• _TASK DIRECTIONS_
In full and without alteration, write out the lines below.

• _EXERCISE DATA_
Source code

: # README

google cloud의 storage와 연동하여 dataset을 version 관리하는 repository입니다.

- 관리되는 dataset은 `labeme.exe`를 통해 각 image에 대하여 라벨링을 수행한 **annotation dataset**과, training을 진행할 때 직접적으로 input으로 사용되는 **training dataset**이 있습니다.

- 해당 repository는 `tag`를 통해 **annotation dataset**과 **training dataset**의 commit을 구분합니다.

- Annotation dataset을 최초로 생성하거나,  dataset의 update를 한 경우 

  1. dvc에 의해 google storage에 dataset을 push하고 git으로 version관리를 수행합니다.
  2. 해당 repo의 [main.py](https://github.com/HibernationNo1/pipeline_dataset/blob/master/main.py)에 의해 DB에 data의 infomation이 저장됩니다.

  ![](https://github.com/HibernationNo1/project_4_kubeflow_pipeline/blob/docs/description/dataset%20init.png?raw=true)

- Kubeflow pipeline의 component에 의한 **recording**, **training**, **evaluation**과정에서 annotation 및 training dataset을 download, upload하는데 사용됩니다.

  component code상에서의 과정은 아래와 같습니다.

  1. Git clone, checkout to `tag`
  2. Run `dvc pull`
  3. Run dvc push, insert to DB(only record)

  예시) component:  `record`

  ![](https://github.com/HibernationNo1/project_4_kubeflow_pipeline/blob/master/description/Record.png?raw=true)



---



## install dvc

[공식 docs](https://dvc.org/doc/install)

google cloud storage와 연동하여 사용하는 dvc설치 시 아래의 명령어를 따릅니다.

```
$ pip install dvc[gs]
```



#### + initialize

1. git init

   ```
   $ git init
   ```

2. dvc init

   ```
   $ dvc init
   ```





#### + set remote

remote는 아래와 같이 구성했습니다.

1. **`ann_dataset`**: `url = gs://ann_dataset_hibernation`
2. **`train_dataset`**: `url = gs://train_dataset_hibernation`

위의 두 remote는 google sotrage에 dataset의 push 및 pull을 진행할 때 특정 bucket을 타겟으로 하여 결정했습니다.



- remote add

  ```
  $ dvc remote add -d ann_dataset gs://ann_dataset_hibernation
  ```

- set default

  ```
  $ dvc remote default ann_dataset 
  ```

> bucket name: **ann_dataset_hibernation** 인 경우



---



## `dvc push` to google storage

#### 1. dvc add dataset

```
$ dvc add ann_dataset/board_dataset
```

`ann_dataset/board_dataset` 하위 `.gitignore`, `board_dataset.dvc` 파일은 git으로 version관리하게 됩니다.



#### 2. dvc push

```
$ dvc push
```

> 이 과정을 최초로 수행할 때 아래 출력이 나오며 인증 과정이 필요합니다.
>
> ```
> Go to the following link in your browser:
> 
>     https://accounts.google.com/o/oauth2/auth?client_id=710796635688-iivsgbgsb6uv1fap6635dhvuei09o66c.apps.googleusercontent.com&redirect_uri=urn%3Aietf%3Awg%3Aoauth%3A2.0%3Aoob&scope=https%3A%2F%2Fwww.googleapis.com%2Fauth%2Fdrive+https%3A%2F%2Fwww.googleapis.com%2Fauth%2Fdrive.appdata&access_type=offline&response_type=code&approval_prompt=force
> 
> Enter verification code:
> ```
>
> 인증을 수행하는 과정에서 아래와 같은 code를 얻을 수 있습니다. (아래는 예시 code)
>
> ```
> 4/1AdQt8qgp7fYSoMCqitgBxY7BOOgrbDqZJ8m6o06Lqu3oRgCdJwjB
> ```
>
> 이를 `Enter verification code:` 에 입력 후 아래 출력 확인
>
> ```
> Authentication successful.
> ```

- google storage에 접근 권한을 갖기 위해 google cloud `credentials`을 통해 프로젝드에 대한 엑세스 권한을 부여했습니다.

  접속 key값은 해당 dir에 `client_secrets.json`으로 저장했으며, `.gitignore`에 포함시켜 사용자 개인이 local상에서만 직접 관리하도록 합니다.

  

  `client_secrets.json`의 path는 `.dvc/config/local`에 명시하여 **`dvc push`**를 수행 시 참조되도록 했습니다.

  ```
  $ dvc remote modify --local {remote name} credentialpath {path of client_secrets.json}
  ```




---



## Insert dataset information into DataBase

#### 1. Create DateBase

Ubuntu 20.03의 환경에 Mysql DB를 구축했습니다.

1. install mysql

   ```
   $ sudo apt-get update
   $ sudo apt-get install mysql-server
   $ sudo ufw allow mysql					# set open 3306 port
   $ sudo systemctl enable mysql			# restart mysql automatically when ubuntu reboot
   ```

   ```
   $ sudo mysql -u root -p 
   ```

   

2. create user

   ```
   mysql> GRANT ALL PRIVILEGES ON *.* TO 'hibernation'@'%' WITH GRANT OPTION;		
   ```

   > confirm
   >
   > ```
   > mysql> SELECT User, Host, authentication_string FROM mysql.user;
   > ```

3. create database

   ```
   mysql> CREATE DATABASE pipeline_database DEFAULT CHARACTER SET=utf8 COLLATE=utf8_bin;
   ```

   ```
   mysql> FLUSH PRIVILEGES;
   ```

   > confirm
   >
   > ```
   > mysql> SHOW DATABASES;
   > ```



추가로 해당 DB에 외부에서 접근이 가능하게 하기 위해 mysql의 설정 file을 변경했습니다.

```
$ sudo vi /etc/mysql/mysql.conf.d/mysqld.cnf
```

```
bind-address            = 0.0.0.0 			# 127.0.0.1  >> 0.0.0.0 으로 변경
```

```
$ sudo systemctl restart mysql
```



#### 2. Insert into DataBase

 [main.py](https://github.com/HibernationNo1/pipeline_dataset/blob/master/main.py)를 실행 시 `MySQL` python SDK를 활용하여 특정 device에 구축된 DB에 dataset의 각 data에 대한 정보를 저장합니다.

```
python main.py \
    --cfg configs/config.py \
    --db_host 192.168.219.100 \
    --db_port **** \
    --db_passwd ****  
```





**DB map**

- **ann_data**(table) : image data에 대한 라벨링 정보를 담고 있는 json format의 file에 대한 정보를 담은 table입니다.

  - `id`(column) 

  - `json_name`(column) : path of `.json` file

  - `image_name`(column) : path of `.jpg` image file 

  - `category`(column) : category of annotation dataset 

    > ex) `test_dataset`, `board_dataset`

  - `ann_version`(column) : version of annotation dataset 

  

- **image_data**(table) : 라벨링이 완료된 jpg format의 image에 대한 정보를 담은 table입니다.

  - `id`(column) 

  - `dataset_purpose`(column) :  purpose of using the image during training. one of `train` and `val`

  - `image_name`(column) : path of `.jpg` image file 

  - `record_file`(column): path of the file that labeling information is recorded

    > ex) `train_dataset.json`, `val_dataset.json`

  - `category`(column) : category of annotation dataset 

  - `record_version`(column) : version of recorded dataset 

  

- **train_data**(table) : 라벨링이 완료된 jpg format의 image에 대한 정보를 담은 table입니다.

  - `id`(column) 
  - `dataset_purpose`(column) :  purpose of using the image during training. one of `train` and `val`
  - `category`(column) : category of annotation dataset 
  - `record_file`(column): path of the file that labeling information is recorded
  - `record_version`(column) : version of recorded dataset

• _EXERCISE RESPONSE_
Source code

: # README

google cloud의 storage와 연동하여 dataset을 version 관리하는 repository입니다.

- 관리되는 dataset은 `labeme.exe`를 통해 각 image에 대하여 라벨링을 수행한 **annotation dataset**과, training을 진행할 때 직접적으로 input으로 사용되는 **training dataset**이 있습니다.

- 해당 repository는 `tag`를 통해 **annotation dataset**과 **training dataset**의 commit을 구분합니다.

- Annotation dataset을 최초로 생성하거나,  dataset의 update를 한 경우 

  1. dvc에 의해 google storage에 dataset을 push하고 git으로 version관리를 수행합니다.
  2. 해당 repo의 [main.py](https://github.com/HibernationNo1/pipeline_dataset/blob/master/main.py)에 의해 DB에 data의 infomation이 저장됩니다.

  ![](https://github.com/HibernationNo1/project_4_kubeflow_pipeline/blob/docs/description/dataset%20init.png?raw=true)

- Kubeflow pipeline의 component에 의한 **recording**, **training**, **evaluation**과정에서 annotation 및 training dataset을 download, upload하는데 사용됩니다.

  component code상에서의 과정은 아래와 같습니다.

  1. Git clone, checkout to `tag`
  2. Run `dvc pull`
  3. Run dvc push, insert to DB(only record)

  예시) component:  `record`

  ![](https://github.com/HibernationNo1/project_4_kubeflow_pipeline/blob/master/description/Record.png?raw=true)



---



## install dvc

[공식 docs](https://dvc.org/doc/install)

google cloud storage와 연동하여 사용하는 dvc설치 시 아래의 명령어를 따릅니다.

```
$ pip install dvc[gs]
```



#### + initialize

1. git init

   ```
   $ git init
   ```

2. dvc init

   ```
   $ dvc init
   ```





#### + set remote

remote는 아래와 같이 구성했습니다.

1. **`ann_dataset`**: `url = gs://ann_dataset_hibernation`
2. **`train_dataset`**: `url = gs://train_dataset_hibernation`

위의 두 remote는 google sotrage에 dataset의 push 및 pull을 진행할 때 특정 bucket을 타겟으로 하여 결정했습니다.



- remote add

  ```
  $ dvc remote add -d ann_dataset gs://ann_dataset_hibernation
  ```

- set default

  ```
  $ dvc remote default ann_dataset 
  ```

> bucket name: **ann_dataset_hibernation** 인 경우



---



## `dvc push` to google storage

#### 1. dvc add dataset

```
$ dvc add ann_dataset/board_dataset
```

`ann_dataset/board_dataset` 하위 `.gitignore`, `board_dataset.dvc` 파일은 git으로 version관리하게 됩니다.



#### 2. dvc push

```
$ dvc push
```

> 이 과정을 최초로 수행할 때 아래 출력이 나오며 인증 과정이 필요합니다.
>
> ```
> Go to the following link in your browser:
> 
>     https://accounts.google.com/o/oauth2/auth?client_id=710796635688-iivsgbgsb6uv1fap6635dhvuei09o66c.apps.googleusercontent.com&redirect_uri=urn%3Aietf%3Awg%3Aoauth%3A2.0%3Aoob&scope=https%3A%2F%2Fwww.googleapis.com%2Fauth%2Fdrive+https%3A%2F%2Fwww.googleapis.com%2Fauth%2Fdrive.appdata&access_type=offline&response_type=code&approval_prompt=force
> 
> Enter verification code:
> ```
>
> 인증을 수행하는 과정에서 아래와 같은 code를 얻을 수 있습니다. (아래는 예시 code)
>
> ```
> 4/1AdQt8qgp7fYSoMCqitgBxY7BOOgrbDqZJ8m6o06Lqu3oRgCdJwjB
> ```
>
> 이를 `Enter verification code:` 에 입력 후 아래 출력 확인
>
> ```
> Authentication successful.
> ```

- google storage에 접근 권한을 갖기 위해 google cloud `credentials`을 통해 프로젝드에 대한 엑세스 권한을 부여했습니다.

  접속 key값은 해당 dir에 `client_secrets.json`으로 저장했으며, `.gitignore`에 포함시켜 사용자 개인이 local상에서만 직접 관리하도록 합니다.

  

  `client_secrets.json`의 path는 `.dvc/config/local`에 명시하여 **`dvc push`**를 수행 시 참조되도록 했습니다.

  ```
  $ dvc remote modify --local {remote name} credentialpath {path of client_secrets.json}
  ```




---



## Insert dataset information into DataBase

#### 1. Create DateBase

Ubuntu 20.03의 환경에 Mysql DB를 구축했습니다.

1. install mysql

   ```
   $ sudo apt-get update
   $ sudo apt-get install mysql-server
   $ sudo ufw allow mysql					# set open 3306 port
   $ sudo systemctl enable mysql			# restart mysql automatically when ubuntu reboot
   ```

   ```
   $ sudo mysql -u root -p 
   ```

   

2. create user

   ```
   mysql> GRANT ALL PRIVILEGES ON *.* TO 'hibernation'@'%' WITH GRANT OPTION;		
   ```

   > confirm
   >
   > ```
   > mysql> SELECT User, Host, authentication_string FROM mysql.user;
   > ```

3. create database

   ```
   mysql> CREATE DATABASE pipeline_database DEFAULT CHARACTER SET=utf8 COLLATE=utf8_bin;
   ```

   ```
   mysql> FLUSH PRIVILEGES;
   ```

   > confirm
   >
   > ```
   > mysql> SHOW DATABASES;
   > ```



추가로 해당 DB에 외부에서 접근이 가능하게 하기 위해 mysql의 설정 file을 변경했습니다.

```
$ sudo vi /etc/mysql/mysql.conf.d/mysqld.cnf
```

```
bind-address            = 0.0.0.0 			# 127.0.0.1  >> 0.0.0.0 으로 변경
```

```
$ sudo systemctl restart mysql
```



#### 2. Insert into DataBase

 [main.py](https://github.com/HibernationNo1/pipeline_dataset/blob/master/main.py)를 실행 시 `MySQL` python SDK를 활용하여 특정 device에 구축된 DB에 dataset의 각 data에 대한 정보를 저장합니다.

```
python main.py \
    --cfg configs/config.py \
    --db_host 192.168.219.100 \
    --db_port **** \
    --db_passwd ****  
```





**DB map**

- **ann_data**(table) : image data에 대한 라벨링 정보를 담고 있는 json format의 file에 대한 정보를 담은 table입니다.

  - `id`(column) 

  - `json_name`(column) : path of `.json` file

  - `image_name`(column) : path of `.jpg` image file 

  - `category`(column) : category of annotation dataset 

    > ex) `test_dataset`, `board_dataset`

  - `ann_version`(column) : version of annotation dataset 

  

- **image_data**(table) : 라벨링이 완료된 jpg format의 image에 대한 정보를 담은 table입니다.

  - `id`(column) 

  - `dataset_purpose`(column) :  purpose of using the image during training. one of `train` and `val`

  - `image_name`(column) : path of `.jpg` image file 

  - `record_file`(column): path of the file that labeling information is recorded

    > ex) `train_dataset.json`, `val_dataset.json`

  - `category`(column) : category of annotation dataset 

  - `record_version`(column) : version of recorded dataset 

  

- **train_data**(table) : 라벨링이 완료된 jpg format의 image에 대한 정보를 담은 table입니다.

  - `id`(column) 
  - `dataset_purpose`(column) :  purpose of using the image during training. one of `train` and `val`
  - `category`(column) : category of annotation dataset 
  - `record_file`(column): path of the file that labeling information is recorded
  - `record_version`(column) : version of recorded dataset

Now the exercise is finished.